Assignment:
Look below for the lines from the one with "Tags: [[400 Social" to the one with "### Physical Landscape", and copy exactly those lines, both ends included.

---- Exercise data

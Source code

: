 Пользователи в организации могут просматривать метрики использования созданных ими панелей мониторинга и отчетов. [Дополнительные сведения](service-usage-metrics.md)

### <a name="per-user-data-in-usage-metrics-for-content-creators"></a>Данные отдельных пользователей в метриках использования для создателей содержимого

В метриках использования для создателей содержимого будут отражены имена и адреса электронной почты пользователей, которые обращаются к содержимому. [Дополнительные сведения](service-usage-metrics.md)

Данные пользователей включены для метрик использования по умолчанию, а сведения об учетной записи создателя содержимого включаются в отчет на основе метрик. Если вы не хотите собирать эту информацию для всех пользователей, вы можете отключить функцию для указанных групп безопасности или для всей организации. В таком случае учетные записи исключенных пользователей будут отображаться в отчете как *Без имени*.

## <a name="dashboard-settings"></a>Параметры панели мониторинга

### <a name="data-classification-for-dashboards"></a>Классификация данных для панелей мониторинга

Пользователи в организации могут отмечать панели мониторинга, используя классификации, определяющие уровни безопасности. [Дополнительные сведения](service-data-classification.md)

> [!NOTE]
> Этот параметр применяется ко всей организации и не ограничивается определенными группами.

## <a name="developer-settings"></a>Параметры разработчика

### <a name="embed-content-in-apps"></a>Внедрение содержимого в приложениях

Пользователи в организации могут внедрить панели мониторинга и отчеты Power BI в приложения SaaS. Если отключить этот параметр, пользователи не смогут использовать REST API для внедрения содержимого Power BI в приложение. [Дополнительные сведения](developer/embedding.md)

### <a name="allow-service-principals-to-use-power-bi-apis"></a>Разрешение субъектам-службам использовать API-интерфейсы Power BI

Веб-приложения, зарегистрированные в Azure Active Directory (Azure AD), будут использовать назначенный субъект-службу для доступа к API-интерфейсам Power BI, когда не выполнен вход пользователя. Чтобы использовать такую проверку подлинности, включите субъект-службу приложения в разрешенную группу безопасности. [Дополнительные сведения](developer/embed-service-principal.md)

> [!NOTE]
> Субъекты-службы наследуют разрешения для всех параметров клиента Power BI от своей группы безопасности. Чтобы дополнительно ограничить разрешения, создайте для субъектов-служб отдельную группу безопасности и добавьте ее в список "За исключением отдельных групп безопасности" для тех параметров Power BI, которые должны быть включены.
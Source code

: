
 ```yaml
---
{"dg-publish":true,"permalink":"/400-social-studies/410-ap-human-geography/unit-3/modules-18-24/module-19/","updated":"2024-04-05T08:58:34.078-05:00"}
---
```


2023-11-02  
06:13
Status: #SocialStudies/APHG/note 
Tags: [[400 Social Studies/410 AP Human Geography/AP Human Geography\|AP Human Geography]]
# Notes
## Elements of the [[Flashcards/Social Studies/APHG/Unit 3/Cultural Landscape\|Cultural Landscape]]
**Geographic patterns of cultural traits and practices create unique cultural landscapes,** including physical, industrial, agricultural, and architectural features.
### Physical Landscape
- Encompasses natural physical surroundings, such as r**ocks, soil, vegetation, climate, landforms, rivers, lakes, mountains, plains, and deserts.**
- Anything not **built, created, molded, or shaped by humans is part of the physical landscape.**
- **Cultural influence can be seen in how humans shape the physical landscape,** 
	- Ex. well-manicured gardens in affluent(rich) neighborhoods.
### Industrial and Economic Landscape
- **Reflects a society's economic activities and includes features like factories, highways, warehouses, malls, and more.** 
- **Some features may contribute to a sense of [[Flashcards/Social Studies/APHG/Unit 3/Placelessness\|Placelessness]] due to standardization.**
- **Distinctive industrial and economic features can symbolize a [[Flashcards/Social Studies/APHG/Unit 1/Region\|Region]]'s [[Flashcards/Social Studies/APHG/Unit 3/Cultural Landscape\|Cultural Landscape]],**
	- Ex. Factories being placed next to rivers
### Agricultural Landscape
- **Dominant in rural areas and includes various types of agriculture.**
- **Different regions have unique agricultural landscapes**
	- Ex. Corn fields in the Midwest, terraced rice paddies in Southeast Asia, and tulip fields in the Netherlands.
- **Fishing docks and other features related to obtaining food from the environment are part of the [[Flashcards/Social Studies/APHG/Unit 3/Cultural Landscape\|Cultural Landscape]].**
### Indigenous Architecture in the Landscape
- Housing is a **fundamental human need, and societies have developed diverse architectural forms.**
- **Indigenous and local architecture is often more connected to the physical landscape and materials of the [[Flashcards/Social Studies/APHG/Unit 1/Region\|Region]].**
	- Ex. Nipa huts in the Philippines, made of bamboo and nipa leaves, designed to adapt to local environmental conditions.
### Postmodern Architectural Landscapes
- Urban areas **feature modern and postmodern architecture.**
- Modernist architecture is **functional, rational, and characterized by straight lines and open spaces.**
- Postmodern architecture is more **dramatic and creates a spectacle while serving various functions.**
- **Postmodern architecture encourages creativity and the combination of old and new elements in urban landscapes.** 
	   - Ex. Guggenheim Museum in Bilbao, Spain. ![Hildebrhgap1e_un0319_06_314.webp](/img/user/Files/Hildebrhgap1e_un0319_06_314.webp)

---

--------

Response:
Tags: [[400 Social Studies/410 AP Human Geography/AP Human Geography\|AP Human Geography]]
# Notes
## Elements of the [[Flashcards/Social Studies/APHG/Unit 3/Cultural Landscape\|Cultural Landscape]]
**Geographic patterns of cultural traits and practices create unique cultural landscapes,** including physical, industrial, agricultural, and architectural features.
### Physical Landscape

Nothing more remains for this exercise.